* WHAT TO DO *
Please list all lines of the material below in which the string "your" occurs.
(MATERIAL SHOWN)
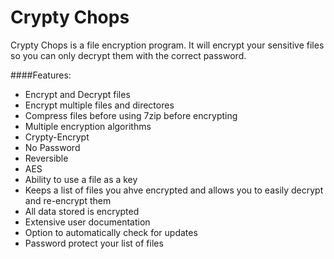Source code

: # Crypty Chops

Crypty Chops is a file encryption program.
It will encrypt your sensitive files so you can only decrypt them with the correct password.

####Features:
* Encrypt and Decrypt files
* Encrypt multiple files and directores
* Compress files before using 7zip before encrypting
* Multiple encryption algorithms
 * Crypty-Encrypt
 * No Password
 * Reversible
 * AES
* Ability to use a file as a key
* Keeps a list of files you ahve encrypted and allows you to easily decrypt and re-encrypt them
* All data stored is encrypted
* Extensive user documentation
* Option to automatically check for updates
* Password protect your list of files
(End MATERIAL SHOWN)
* SOLUTION TO THIS PROBLEM *
It will encrypt your sensitive files so you can only decrypt them with the correct password.
* Password protect your list of files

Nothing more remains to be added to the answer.